Your goal:
Copy out each line of the data that includes the string "whether".

Provided records Start Marker

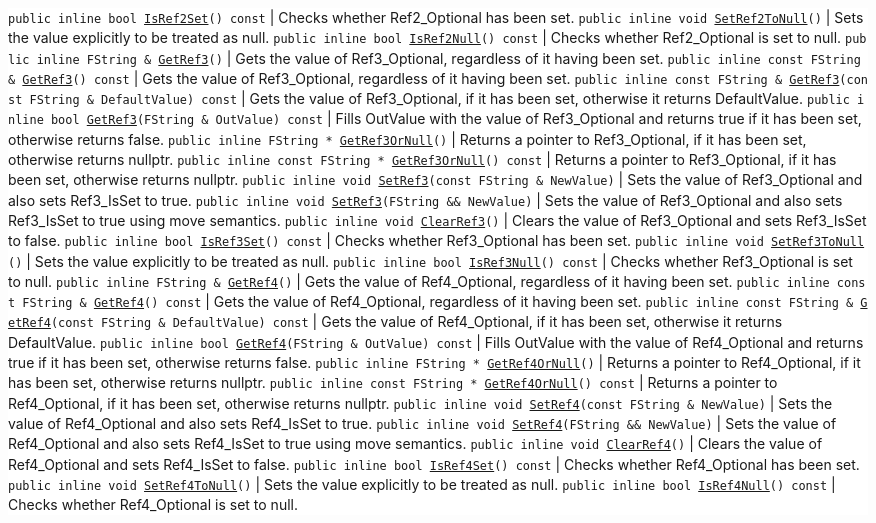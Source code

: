 `public inline bool `[`IsRef2Set`](#structFRHAPI__GuideCreateRequest_1ad1e5fd93a83b32ca4a01d1ad62cdb420)`() const` | Checks whether Ref2_Optional has been set.
`public inline void `[`SetRef2ToNull`](#structFRHAPI__GuideCreateRequest_1ab61ee45f7434b7946fca7c10fc85f23c)`()` | Sets the value explicitly to be treated as null.
`public inline bool `[`IsRef2Null`](#structFRHAPI__GuideCreateRequest_1aa128e08af8f29659ddb0fdfae8915e2f)`() const` | Checks whether Ref2_Optional is set to null.
`public inline FString & `[`GetRef3`](#structFRHAPI__GuideCreateRequest_1a9711944438b3dc3849c577e50be4f8bd)`()` | Gets the value of Ref3_Optional, regardless of it having been set.
`public inline const FString & `[`GetRef3`](#structFRHAPI__GuideCreateRequest_1a87ccf93bfb7080f3ba1dfbb34d911cdb)`() const` | Gets the value of Ref3_Optional, regardless of it having been set.
`public inline const FString & `[`GetRef3`](#structFRHAPI__GuideCreateRequest_1a00b737fa749a92b89085c2a14b46383c)`(const FString & DefaultValue) const` | Gets the value of Ref3_Optional, if it has been set, otherwise it returns DefaultValue.
`public inline bool `[`GetRef3`](#structFRHAPI__GuideCreateRequest_1a89ddeb57df2f618cf6a2768a9a54f581)`(FString & OutValue) const` | Fills OutValue with the value of Ref3_Optional and returns true if it has been set, otherwise returns false.
`public inline FString * `[`GetRef3OrNull`](#structFRHAPI__GuideCreateRequest_1a0e1af6df89728c428d4c5fca2e07ed85)`()` | Returns a pointer to Ref3_Optional, if it has been set, otherwise returns nullptr.
`public inline const FString * `[`GetRef3OrNull`](#structFRHAPI__GuideCreateRequest_1a42f2498a2d74382b215a8ce201f19524)`() const` | Returns a pointer to Ref3_Optional, if it has been set, otherwise returns nullptr.
`public inline void `[`SetRef3`](#structFRHAPI__GuideCreateRequest_1ad73358ed86604e14a544c7dffbea2e49)`(const FString & NewValue)` | Sets the value of Ref3_Optional and also sets Ref3_IsSet to true.
`public inline void `[`SetRef3`](#structFRHAPI__GuideCreateRequest_1a6636fe91294fdc7698ab3b4a23fce1e3)`(FString && NewValue)` | Sets the value of Ref3_Optional and also sets Ref3_IsSet to true using move semantics.
`public inline void `[`ClearRef3`](#structFRHAPI__GuideCreateRequest_1a73c21d912368793b5a00251e54dd9f43)`()` | Clears the value of Ref3_Optional and sets Ref3_IsSet to false.
`public inline bool `[`IsRef3Set`](#structFRHAPI__GuideCreateRequest_1a264f6efc1fc671340353290579af9e87)`() const` | Checks whether Ref3_Optional has been set.
`public inline void `[`SetRef3ToNull`](#structFRHAPI__GuideCreateRequest_1ab1102560183e78fb17fb402ba1e3cbea)`()` | Sets the value explicitly to be treated as null.
`public inline bool `[`IsRef3Null`](#structFRHAPI__GuideCreateRequest_1a8f84896fd4882ce11b7bf31fa85093e3)`() const` | Checks whether Ref3_Optional is set to null.
`public inline FString & `[`GetRef4`](#structFRHAPI__GuideCreateRequest_1aa65a30fdac0e42035f1ef2c930288276)`()` | Gets the value of Ref4_Optional, regardless of it having been set.
`public inline const FString & `[`GetRef4`](#structFRHAPI__GuideCreateRequest_1ad0e5c296e2b3cb00433dc9bc6fb271cb)`() const` | Gets the value of Ref4_Optional, regardless of it having been set.
`public inline const FString & `[`GetRef4`](#structFRHAPI__GuideCreateRequest_1afa6ab39c992e882b047132babb1a9296)`(const FString & DefaultValue) const` | Gets the value of Ref4_Optional, if it has been set, otherwise it returns DefaultValue.
`public inline bool `[`GetRef4`](#structFRHAPI__GuideCreateRequest_1a8eed4fd8fa13893d2eb8df51e44e4714)`(FString & OutValue) const` | Fills OutValue with the value of Ref4_Optional and returns true if it has been set, otherwise returns false.
`public inline FString * `[`GetRef4OrNull`](#structFRHAPI__GuideCreateRequest_1a8ac65dd4a69b40220ade83b6591d2b1e)`()` | Returns a pointer to Ref4_Optional, if it has been set, otherwise returns nullptr.
`public inline const FString * `[`GetRef4OrNull`](#structFRHAPI__GuideCreateRequest_1a4e5a37c775330ae8e8fa70259bd96420)`() const` | Returns a pointer to Ref4_Optional, if it has been set, otherwise returns nullptr.
`public inline void `[`SetRef4`](#structFRHAPI__GuideCreateRequest_1a3cbfd1e6f55442f72254733b77609022)`(const FString & NewValue)` | Sets the value of Ref4_Optional and also sets Ref4_IsSet to true.
`public inline void `[`SetRef4`](#structFRHAPI__GuideCreateRequest_1a8393457c43b4428d6e820472162a1344)`(FString && NewValue)` | Sets the value of Ref4_Optional and also sets Ref4_IsSet to true using move semantics.
`public inline void `[`ClearRef4`](#structFRHAPI__GuideCreateRequest_1a9b310d9eb62c602d98c6e7453bf24efc)`()` | Clears the value of Ref4_Optional and sets Ref4_IsSet to false.
`public inline bool `[`IsRef4Set`](#structFRHAPI__GuideCreateRequest_1a5be2f7be0a45c12213c16bf014ddbef6)`() const` | Checks whether Ref4_Optional has been set.
`public inline void `[`SetRef4ToNull`](#structFRHAPI__GuideCreateRequest_1a338185c983bf9c64291406f1824b88b3)`()` | Sets the value explicitly to be treated as null.
`public inline bool `[`IsRef4Null`](#structFRHAPI__GuideCreateRequest_1a83726f27af411b254aaed358f3772e59)`() const` | Checks whether Ref4_Optional is set to null.
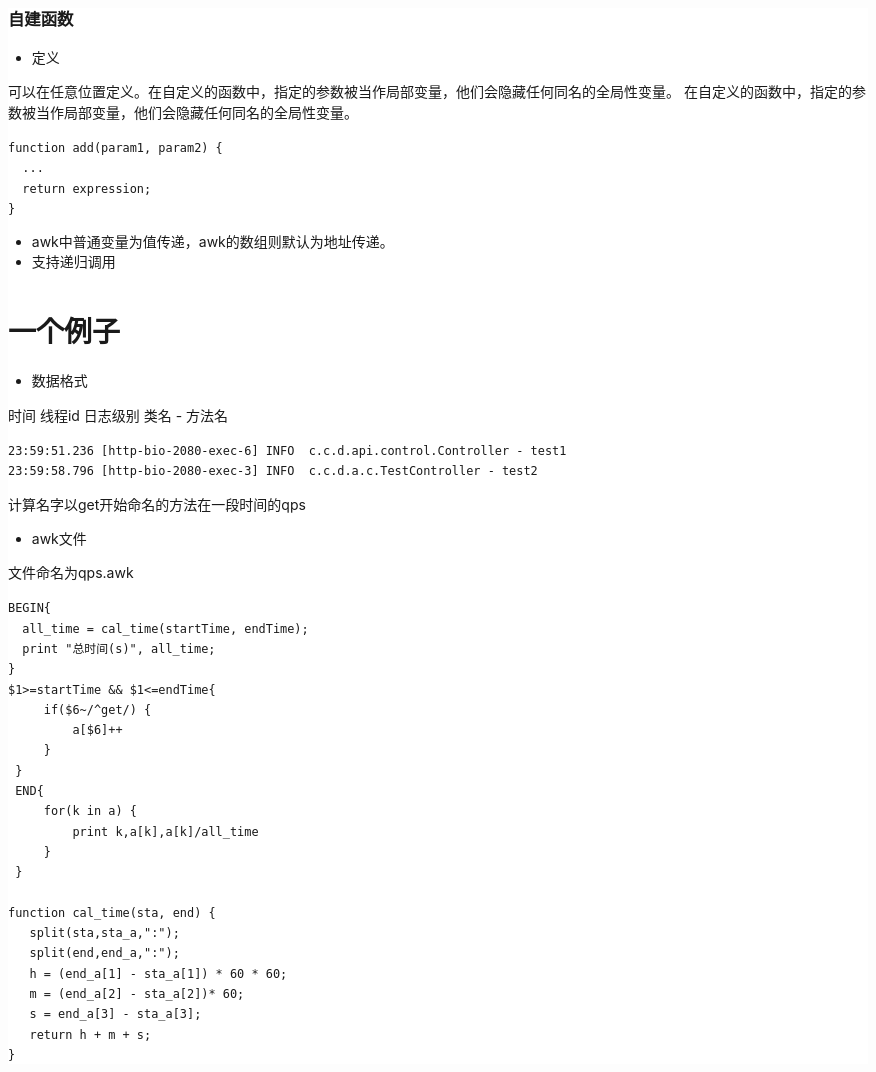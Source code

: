 ### 自建函数

- 定义

可以在任意位置定义。在自定义的函数中，指定的参数被当作局部变量，他们会隐藏任何同名的全局性变量。
在自定义的函数中，指定的参数被当作局部变量，他们会隐藏任何同名的全局性变量。

```
function add(param1, param2) {
  ...
  return expression;
}
```
- awk中普通变量为值传递，awk的数组则默认为地址传递。
- 支持递归调用

# 一个例子

- 数据格式

时间 线程id 日志级别 类名 - 方法名
```
23:59:51.236 [http-bio-2080-exec-6] INFO  c.c.d.api.control.Controller - test1
23:59:58.796 [http-bio-2080-exec-3] INFO  c.c.d.a.c.TestController - test2

```
计算名字以get开始命名的方法在一段时间的qps

- awk文件

文件命名为qps.awk
```
BEGIN{
  all_time = cal_time(startTime, endTime);
  print "总时间(s)", all_time;
}
$1>=startTime && $1<=endTime{
     if($6~/^get/) {
         a[$6]++
     }
 }
 END{
     for(k in a) {
         print k,a[k],a[k]/all_time
     }
 }

function cal_time(sta, end) {
   split(sta,sta_a,":");
   split(end,end_a,":");
   h = (end_a[1] - sta_a[1]) * 60 * 60;
   m = (end_a[2] - sta_a[2])* 60;
   s = end_a[3] - sta_a[3];
   return h + m + s;
}
```
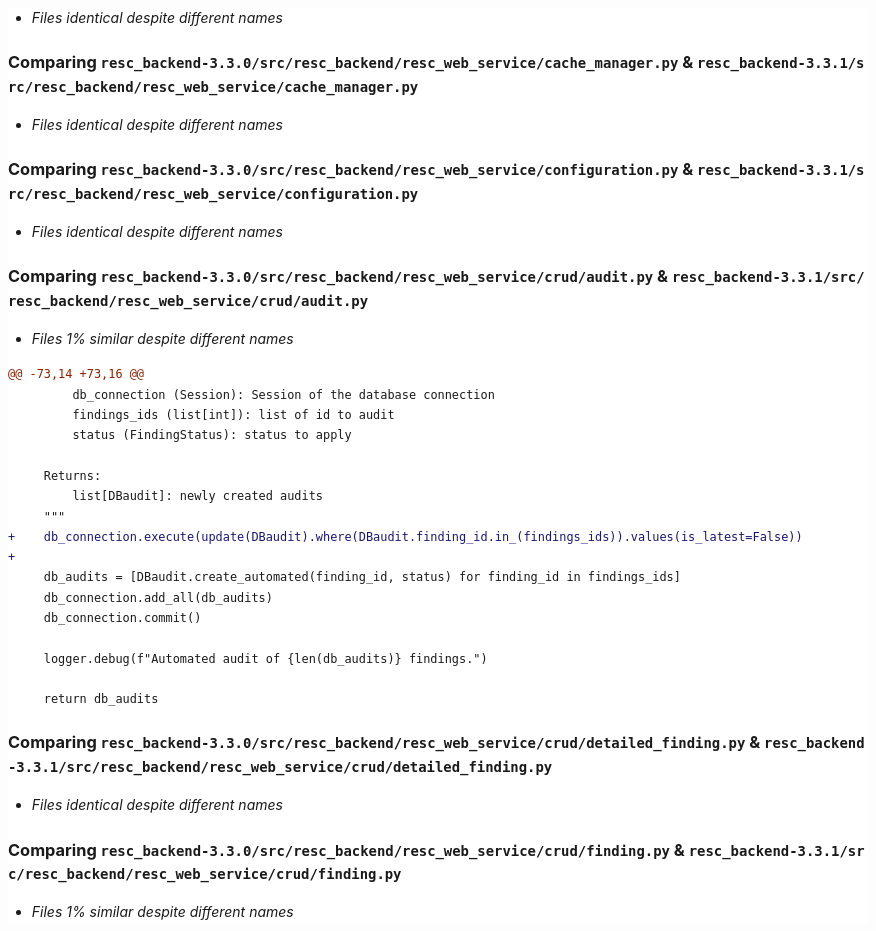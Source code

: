  * *Files identical despite different names*

### Comparing `resc_backend-3.3.0/src/resc_backend/resc_web_service/cache_manager.py` & `resc_backend-3.3.1/src/resc_backend/resc_web_service/cache_manager.py`

 * *Files identical despite different names*

### Comparing `resc_backend-3.3.0/src/resc_backend/resc_web_service/configuration.py` & `resc_backend-3.3.1/src/resc_backend/resc_web_service/configuration.py`

 * *Files identical despite different names*

### Comparing `resc_backend-3.3.0/src/resc_backend/resc_web_service/crud/audit.py` & `resc_backend-3.3.1/src/resc_backend/resc_web_service/crud/audit.py`

 * *Files 1% similar despite different names*

```diff
@@ -73,14 +73,16 @@
         db_connection (Session): Session of the database connection
         findings_ids (list[int]): list of id to audit
         status (FindingStatus): status to apply
 
     Returns:
         list[DBaudit]: newly created audits
     """
+    db_connection.execute(update(DBaudit).where(DBaudit.finding_id.in_(findings_ids)).values(is_latest=False))
+
     db_audits = [DBaudit.create_automated(finding_id, status) for finding_id in findings_ids]
     db_connection.add_all(db_audits)
     db_connection.commit()
 
     logger.debug(f"Automated audit of {len(db_audits)} findings.")
 
     return db_audits
```

### Comparing `resc_backend-3.3.0/src/resc_backend/resc_web_service/crud/detailed_finding.py` & `resc_backend-3.3.1/src/resc_backend/resc_web_service/crud/detailed_finding.py`

 * *Files identical despite different names*

### Comparing `resc_backend-3.3.0/src/resc_backend/resc_web_service/crud/finding.py` & `resc_backend-3.3.1/src/resc_backend/resc_web_service/crud/finding.py`

 * *Files 1% similar despite different names*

Provided records End Marker

Solution to this problem:
: `public inline bool `[`IsRef2Set`](#structFRHAPI__GuideCreateRequest_1ad1e5fd93a83b32ca4a01d1ad62cdb420)`() const` | Checks whether Ref2_Optional has been set.
`public inline bool `[`IsRef2Null`](#structFRHAPI__GuideCreateRequest_1aa128e08af8f29659ddb0fdfae8915e2f)`() const` | Checks whether Ref2_Optional is set to null.
`public inline bool `[`IsRef3Set`](#structFRHAPI__GuideCreateRequest_1a264f6efc1fc671340353290579af9e87)`() const` | Checks whether Ref3_Optional has been set.
`public inline bool `[`IsRef3Null`](#structFRHAPI__GuideCreateRequest_1a8f84896fd4882ce11b7bf31fa85093e3)`() const` | Checks whether Ref3_Optional is set to null.
`public inline bool `[`IsRef4Set`](#structFRHAPI__GuideCreateRequest_1a5be2f7be0a45c12213c16bf014ddbef6)`() const` | Checks whether Ref4_Optional has been set.
`public inline bool `[`IsRef4Null`](#structFRHAPI__GuideCreateRequest_1a83726f27af411b254aaed358f3772e59)`() const` | Checks whether Ref4_Optional is set to null.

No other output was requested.